The Discovery Channel may have Shark Week but the poker world is firing back with Scandal Week, considering the past seven days or so have seen everything from Lock Poker being raked over the coals for shoddy withdrawal times and some retroactive policies, to the rekindling of the Ultimate Bet Super-User scandal.
As well as controversy over Ultimate Poker briefly using the services of Iovation, a twitter war between a couple of former poker CEO’s, PokerStars and the Atlantic Club now waging a legal war, and former UB CEO Paul Leggett landing at Amaya Gaming. Oh, and then there is also the small matter of Phil Ivey’s £7.8 million lawsuit against Crockfords Casino!
Pretty much the only thing missing from poker headlines over the past week was for someone to come forward claiming they had discovered a map to Atlantis on the back of a deck of cards, or for someone to accuse Sam Trickett of being an alien sent here to win all of our earthly money in poker games.
While it looked like Lock Poker was going to dominate the headlines with their withdrawal and P2P transfer issues, the site was likely saved from pitchforks and torches when Travis Makar released some five-hours of secretly recorded audio tapes, proving many of the community’s long-held suspicions regarding what precisely occurred during the cheating itself and how the company attempted to cover it up later on.
With everyone from Annie Duke to Phil Hellmuth chiming in, and with actual figures attached to victim accounts belonging to Prahlad Friedman, Trambopoline, and even Scott “who is Scott Matusow” Matusow the tapes have captivated the poker community, many of whom, like myself, thought we had heard the last of UB Poker after Black Friday.
These stories were so big that the normally headline-worthy news that Ultimate Poker was using Iovation to run player checks (Iovation is owned and run by former Ultimate Bet executive Greg Pierson, who was a key figure on the released audio tapes) AND that post-Super-User UB Poker CEO Paul Leggett had landed at Amaya Gaming to run their online gaming department; other than a few sites these stories went pretty much unreported.

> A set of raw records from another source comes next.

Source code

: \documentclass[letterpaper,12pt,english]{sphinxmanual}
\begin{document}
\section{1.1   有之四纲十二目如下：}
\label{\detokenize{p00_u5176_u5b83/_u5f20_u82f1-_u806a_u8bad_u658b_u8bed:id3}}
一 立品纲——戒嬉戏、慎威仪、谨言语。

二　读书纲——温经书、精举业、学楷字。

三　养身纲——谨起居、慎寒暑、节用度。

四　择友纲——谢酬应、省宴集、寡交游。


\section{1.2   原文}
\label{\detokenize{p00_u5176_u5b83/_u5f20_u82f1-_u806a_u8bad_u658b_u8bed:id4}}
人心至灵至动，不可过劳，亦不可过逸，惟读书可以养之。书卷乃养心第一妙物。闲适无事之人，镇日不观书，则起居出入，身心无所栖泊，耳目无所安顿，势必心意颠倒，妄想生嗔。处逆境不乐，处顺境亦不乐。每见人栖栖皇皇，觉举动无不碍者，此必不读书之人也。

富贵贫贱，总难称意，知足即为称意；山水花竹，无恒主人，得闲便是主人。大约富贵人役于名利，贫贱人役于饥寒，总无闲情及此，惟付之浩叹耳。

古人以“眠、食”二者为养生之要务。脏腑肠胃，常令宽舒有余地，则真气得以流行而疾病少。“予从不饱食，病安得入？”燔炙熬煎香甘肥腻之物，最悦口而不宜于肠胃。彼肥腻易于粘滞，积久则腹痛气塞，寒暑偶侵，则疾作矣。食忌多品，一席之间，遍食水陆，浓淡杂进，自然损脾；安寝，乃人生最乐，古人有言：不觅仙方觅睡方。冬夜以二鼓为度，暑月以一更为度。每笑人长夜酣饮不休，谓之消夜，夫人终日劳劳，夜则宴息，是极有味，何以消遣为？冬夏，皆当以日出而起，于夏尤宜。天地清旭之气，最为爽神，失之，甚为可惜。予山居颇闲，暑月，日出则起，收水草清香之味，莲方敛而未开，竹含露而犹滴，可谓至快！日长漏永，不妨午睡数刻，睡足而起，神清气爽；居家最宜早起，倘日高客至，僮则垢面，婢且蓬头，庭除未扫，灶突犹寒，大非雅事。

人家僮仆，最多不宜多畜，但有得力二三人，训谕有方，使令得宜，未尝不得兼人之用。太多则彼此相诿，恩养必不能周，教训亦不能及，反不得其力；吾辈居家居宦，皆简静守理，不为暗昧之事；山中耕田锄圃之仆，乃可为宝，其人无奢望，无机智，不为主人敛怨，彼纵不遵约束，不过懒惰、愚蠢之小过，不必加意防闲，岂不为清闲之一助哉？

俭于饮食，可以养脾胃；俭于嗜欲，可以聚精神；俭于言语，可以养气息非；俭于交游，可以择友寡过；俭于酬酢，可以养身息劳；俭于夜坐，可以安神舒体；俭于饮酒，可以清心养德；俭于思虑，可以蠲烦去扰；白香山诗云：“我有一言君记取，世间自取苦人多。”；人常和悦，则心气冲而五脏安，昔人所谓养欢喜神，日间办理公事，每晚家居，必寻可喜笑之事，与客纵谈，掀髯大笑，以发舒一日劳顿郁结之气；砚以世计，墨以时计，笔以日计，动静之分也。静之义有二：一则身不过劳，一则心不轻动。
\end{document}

Then there was the lawsuit and counter-claims by PokerStars and the Atlantic Club Casino after the latter pulled out of the tentative deal the two had struck that would have seen PokerStars purchase the near-bankrupt Atlantic City casino.
We also reported on a Twitter battle between former Bluff CEO Eric Morris and Victory Poker CEO Dan Fleyshman last week.
Finally, there was Phil Ivey’s lawsuit, which definitely grabbed some headlines, especially from mainstream press in the UK, but with everything else going on this story definitely landed on the backburner for most poker news sites, despite Crockfords fairly detailed allegations of how Ivey “cheated” to win eight-figures over a two-day session of Punto Banco.